[rocm-libraries] ROCm/rocm-libraries#5776 (commit ee1bbcb)

[CK] Fix async pivot mismatch in persistent GEMM kernel scheduler (#5776) ## Motivation Fix pivot mismatch in the persistent GEMM kernel's async input scheduler that causes **GPU hangs** and incorrect results when used with AsyncTP (Asynchronous Tensor Parallelism) on ROCm. PyTorch's `_fused_all_gather_matmul_native` uses this persistent GEMM kernel with chunk signals to overlap communication and computation. The pivot mechanism ensures each rank starts computing from its own local shard first (which is already available), then moves to remote chunks as they arrive over the network. Because of the pivot mismatch, the kernel frequently waits on signals for chunks that have not yet arrived, while attempting to read data from completely different chunks. This synchronization desync reliably triggers infinite hangs during multi-GPU native AsyncTP execution. This fix is required to enable functional AsyncTP support on ROCm. ## Technical Details In the persistent kernel loop (`UniversalGemmKernel::operator()`), the M-tile coordinate used for data selection (`i_m`) and the M-tile coordinate used for the chunk-signal wait (`chunk_idx`) were derived from inconsistent bases: * `i_m` was computed from the **unpivoted** tile index `iM`. * `chunk_idx` was computed from the **pivoted** expression `(iM + tile_idx_pivot)`. This means the kernel could wait for chunk N's signal but then read from chunk M's memory, or vice versa. The mismatch scales with GPU count: with 2 GPUs ~50% of tiles are wrong, with 4 GPUs ~75%, etc. **The Fix:** Introduce a single pivoted M-tile index (`iM_eff`) and derive both `i_m` and `chunk_idx` from it. This guarantees the kernel always waits for the correct chunk before reading its data. *(Note: Minor cosmetic `clang-format` changes were also pulled in alongside the fix).* ## Test Plan 1. Build PyTorch with this CK change. 2. Run the specific multi-GPU AsyncTP native test: `timeout 180s env HIP_VISIBLE_DEVICES=0,1 pytest test/distributed/test_symmetric_memory.py -k test_fused_all_gather_matmul_native -q -s -x` ## Test Result Tests verify correct overlapping execution without hangs or accuracy mismatches when running the AsyncTP native path with non-zero pivots. ## Submission Checklist - [x] Look over the contributing guidelines at https://github.com/ROCm/ROCm/blob/develop/CONTRIBUTING.md#pull-requests.

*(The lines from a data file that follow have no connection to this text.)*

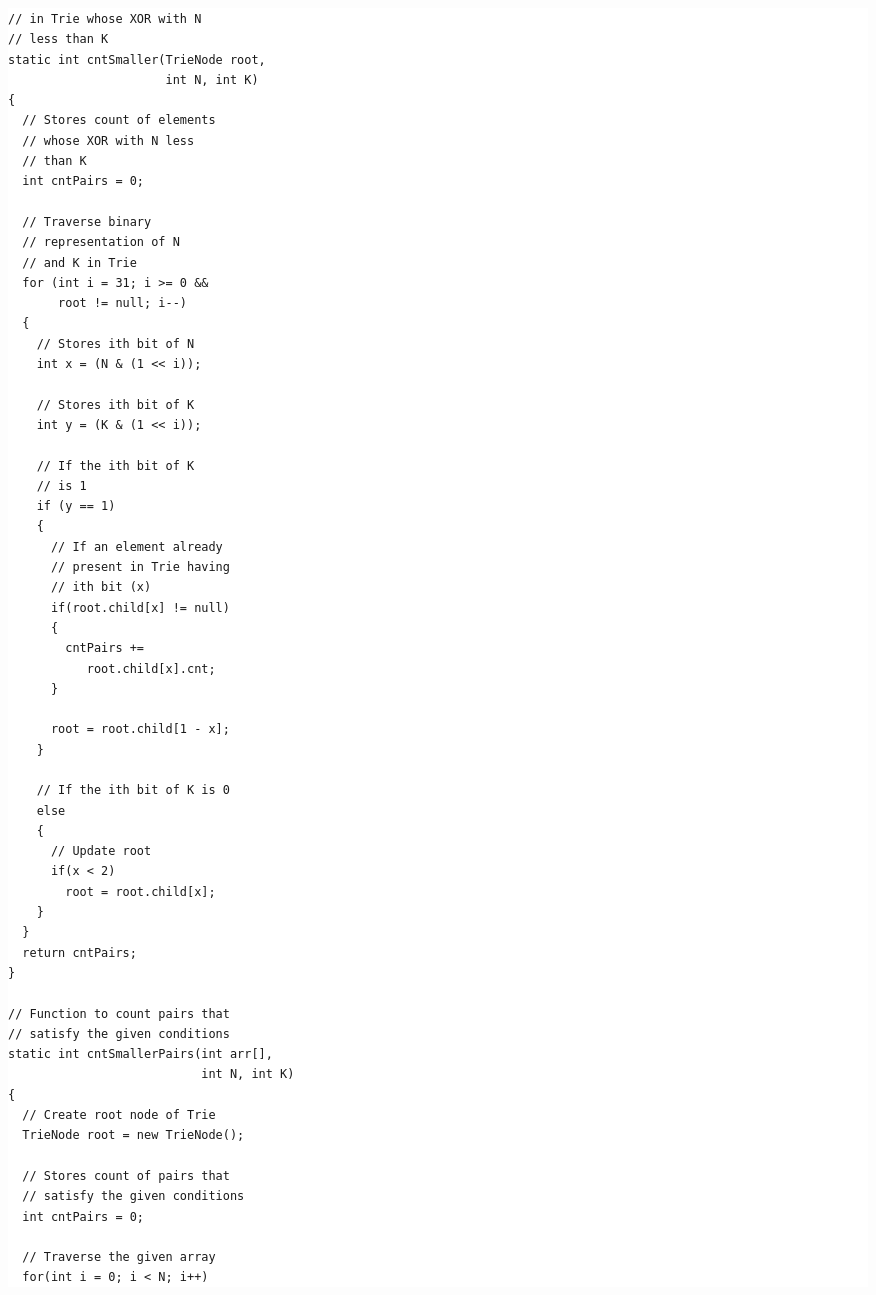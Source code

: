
 ```
// in Trie whose XOR with N
// less than K
static int cntSmaller(TrieNode root,
                      int N, int K)
{    
  // Stores count of elements
  // whose XOR with N less
  // than K
  int cntPairs = 0;

  // Traverse binary
  // representation of N
  // and K in Trie
  for (int i = 31; i >= 0 &&
       root != null; i--)
  {
    // Stores ith bit of N                        
    int x = (N & (1 << i));

    // Stores ith bit of K
    int y = (K & (1 << i));

    // If the ith bit of K
    // is 1
    if (y == 1)
    {
      // If an element already
      // present in Trie having
      // ith bit (x)
      if(root.child[x] != null)
      {
        cntPairs +=
           root.child[x].cnt;
      }

      root = root.child[1 - x];
    }

    // If the ith bit of K is 0
    else
    {
      // Update root
      if(x < 2)
        root = root.child[x];
    }
  }
  return cntPairs;
}

// Function to count pairs that
// satisfy the given conditions
static int cntSmallerPairs(int arr[],
                           int N, int K)
{   
  // Create root node of Trie
  TrieNode root = new TrieNode();

  // Stores count of pairs that
  // satisfy the given conditions
  int cntPairs = 0;

  // Traverse the given array
  for(int i = 0; i < N; i++)
```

2026-05-04 21:51:28 +00:00 · 2026-04-01 16:22:08 +00:00
parent 9426f49b52
commit 2bb69a24ea
1 changed files with 20 additions and 6 deletions
--- a/include/ck_tile/ops/gemm/kernel/universal_gemm_kernel.hpp
+++ b/include/ck_tile/ops/gemm/kernel/universal_gemm_kernel.hpp
@@ -1226,23 +1226,37 @@ struct UniversalGemmKernel
            s_waitcnt_barrier();
            const auto tile_idx = amd_wave_read_first_lane(block_id % num_tiles);
            const auto [iM, iN] = TilePartitioner{kargs.M, kargs.N}.GetOutputTileIndex(tile_idx);
-            const index_t i_m   = amd_wave_read_first_lane(iM * TilePartitioner::MPerBlock);
-            const index_t i_n   = amd_wave_read_first_lane(iN * TilePartitioner::NPerBlock);
+            // Apply pivot to M tile index first, then use the same pivoted index
+            // for both data-tile selection and chunk-signal wait.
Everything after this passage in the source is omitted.